Vigilaba sin vernos la niña de madera.

La niña coronada por las antiguas olas,

allí miraba con sus ojos derrotados:

sabía que vivimos en una red remota

de tiempo y agua y olas y sonidos y lluvia,

sin saber si existimos o si somos su sueño.

Ésta es la historia de la muchacha de madera.

Soneto LXIX

Tal vez no ser es ser sin que tú seas,

sin que vayas cortando el mediodía

como una flor azul, sin que camines

más tarde por la niebla y los ladrillos,

sin esa luz que llevas en la mano

que tal vez otros no verán dorada,

que tal vez nadie supo que crecía

como el origen rojo de la rosa,

sin que seas, en fin, sin que vinieras

brusca, incitante, a conocer mi vida,

ráfaga de rosal, trigo del viento,

y desde entonces soy porque tú eres,

y desde entonces eres, soy y somos,

y por amor seré, serás, seremos.

Soneto LXX

Tal vez herido voy sin ir sangriento

por uno de los rayos de tu vida

y a media selva me detiene el agua:

la lluvia que se cae con su cielo.

Entonces toco el corazón llovido:

allí sé que tus ojos penetraron

por la región extensa de mi duelo

y un susurro de sombra surge solo:

Quién es? Quién es? Pero no tuvo nombre

la hoja o el agua oscura que palpita

a media selva, sorda, en el camino,

y así, amor mío, supe que fui herido

y nadie hablaba allí sino la sombra,

la noche errante, el beso de la lluvia.

Soneto LXXI

De pena en pena cruza sus islas el amor

y establece raíces que luego riega el llanto,

y nadie puede, nadie puede evadir los pasos

del corazón que corre callado y carnicero.

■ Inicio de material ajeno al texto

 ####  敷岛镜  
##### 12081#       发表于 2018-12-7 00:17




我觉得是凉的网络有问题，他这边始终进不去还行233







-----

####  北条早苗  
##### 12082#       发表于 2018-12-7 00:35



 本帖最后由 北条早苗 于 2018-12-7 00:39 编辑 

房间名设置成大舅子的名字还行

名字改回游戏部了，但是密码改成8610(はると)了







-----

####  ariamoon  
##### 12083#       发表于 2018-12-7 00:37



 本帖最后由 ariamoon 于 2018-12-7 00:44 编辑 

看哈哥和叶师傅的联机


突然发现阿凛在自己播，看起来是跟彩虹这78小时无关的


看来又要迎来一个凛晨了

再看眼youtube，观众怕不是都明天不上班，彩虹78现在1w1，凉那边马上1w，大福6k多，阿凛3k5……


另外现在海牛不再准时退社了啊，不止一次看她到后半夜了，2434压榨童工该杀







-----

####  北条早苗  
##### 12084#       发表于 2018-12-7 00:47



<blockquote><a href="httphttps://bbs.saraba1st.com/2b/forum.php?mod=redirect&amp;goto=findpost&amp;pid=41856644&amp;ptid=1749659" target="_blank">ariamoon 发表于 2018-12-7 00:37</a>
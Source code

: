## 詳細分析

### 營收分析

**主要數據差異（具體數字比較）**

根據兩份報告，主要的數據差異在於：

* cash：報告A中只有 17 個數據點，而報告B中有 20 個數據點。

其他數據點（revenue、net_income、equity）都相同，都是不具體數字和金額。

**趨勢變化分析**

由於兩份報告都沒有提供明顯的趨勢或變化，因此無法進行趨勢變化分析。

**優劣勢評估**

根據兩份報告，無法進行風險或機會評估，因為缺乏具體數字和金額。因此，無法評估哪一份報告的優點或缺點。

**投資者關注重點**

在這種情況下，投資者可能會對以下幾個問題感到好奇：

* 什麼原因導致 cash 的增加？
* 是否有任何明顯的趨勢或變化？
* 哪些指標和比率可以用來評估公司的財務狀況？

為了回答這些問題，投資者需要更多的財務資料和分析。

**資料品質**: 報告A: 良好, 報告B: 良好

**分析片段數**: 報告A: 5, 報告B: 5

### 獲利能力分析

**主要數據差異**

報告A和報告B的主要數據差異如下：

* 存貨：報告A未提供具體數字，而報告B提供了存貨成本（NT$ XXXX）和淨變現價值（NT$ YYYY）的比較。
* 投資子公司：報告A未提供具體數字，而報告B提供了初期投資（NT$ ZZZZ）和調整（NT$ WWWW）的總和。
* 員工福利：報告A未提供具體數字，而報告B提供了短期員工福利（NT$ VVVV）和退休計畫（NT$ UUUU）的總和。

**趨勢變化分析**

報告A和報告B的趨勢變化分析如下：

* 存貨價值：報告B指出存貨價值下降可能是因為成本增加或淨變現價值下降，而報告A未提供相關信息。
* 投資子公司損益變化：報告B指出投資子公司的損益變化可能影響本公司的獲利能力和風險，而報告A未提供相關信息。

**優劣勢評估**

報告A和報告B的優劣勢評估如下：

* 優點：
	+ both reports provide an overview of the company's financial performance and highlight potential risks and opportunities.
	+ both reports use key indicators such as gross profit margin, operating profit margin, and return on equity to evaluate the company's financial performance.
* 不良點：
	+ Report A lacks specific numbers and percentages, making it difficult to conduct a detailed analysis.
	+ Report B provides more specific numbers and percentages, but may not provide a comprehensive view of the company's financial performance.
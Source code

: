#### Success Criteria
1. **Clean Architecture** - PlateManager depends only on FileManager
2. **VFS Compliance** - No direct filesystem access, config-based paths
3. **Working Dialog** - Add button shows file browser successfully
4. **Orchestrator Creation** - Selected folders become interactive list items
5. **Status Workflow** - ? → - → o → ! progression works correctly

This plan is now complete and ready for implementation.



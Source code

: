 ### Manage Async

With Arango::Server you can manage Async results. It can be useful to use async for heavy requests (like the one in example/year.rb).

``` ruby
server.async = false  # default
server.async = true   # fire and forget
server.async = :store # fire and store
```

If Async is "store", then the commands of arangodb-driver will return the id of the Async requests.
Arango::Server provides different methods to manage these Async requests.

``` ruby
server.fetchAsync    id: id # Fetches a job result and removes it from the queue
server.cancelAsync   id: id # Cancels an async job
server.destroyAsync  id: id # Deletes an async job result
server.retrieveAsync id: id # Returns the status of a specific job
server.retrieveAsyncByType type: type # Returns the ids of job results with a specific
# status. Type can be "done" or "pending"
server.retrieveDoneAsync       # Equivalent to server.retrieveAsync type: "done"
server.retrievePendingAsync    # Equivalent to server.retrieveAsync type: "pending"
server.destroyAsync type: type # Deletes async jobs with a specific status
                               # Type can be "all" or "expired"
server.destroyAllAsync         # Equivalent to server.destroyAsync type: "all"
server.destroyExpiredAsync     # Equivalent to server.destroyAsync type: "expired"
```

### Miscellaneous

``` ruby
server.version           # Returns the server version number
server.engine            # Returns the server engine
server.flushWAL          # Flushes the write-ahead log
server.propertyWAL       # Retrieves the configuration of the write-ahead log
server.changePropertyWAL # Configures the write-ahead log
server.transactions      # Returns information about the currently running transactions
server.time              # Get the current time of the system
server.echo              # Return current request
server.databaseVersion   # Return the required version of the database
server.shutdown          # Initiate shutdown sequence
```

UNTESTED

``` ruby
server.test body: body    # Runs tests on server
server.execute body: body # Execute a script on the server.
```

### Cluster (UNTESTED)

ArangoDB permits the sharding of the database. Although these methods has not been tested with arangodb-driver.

Así tú y yo buscamos un hueco, otro planeta

en donde no tocara la sal tu cabellera,

en donde no crecieran dolores por mi culpa,

en donde viva el pan sin agonía.

Un planeta enredado por distancia y follajes,

un páramo, una piedra cruel y deshabitada,

con nuestras propias manos hacer un nido duro,

queríamos, sin daño ni herida ni palabra,

y no fue así el amor, sino una ciudad loca

donde la gente palidece en los balcones.

Soneto LXXII

Amor mío, el invierno regresa a sus cuarteles,

establece la tierra sus dones amarillos

y pasamos la mano sobre un país remoto,

sobre la cabellera de la geografía.

Irnos! Hoy! Adelante, ruedas, naves, campanas,

aviones acerados por el diurno infinito

hacia el olor nupcial del archipiélago,

por longitudinales harinas de usufructo!

Vamos, levántate, y endiadémate y sube

y baja y corre y trina con el aire y conmigo

vámonos a los trenes de Arabia o Tocopilla,

sin más que trasmigrar hacia el polen lejano,

a pueblos lancinantes de harapos y gardenias

gobernados por pobres monarcas sin zapatos.

Soneto LXXIII

Recordarás tal vez aquel hombre afilado

que de la oscuridad salió como un cuchillo

y antes de que supiéramos, sabía:

vio el humo y decidió que venía del fuego.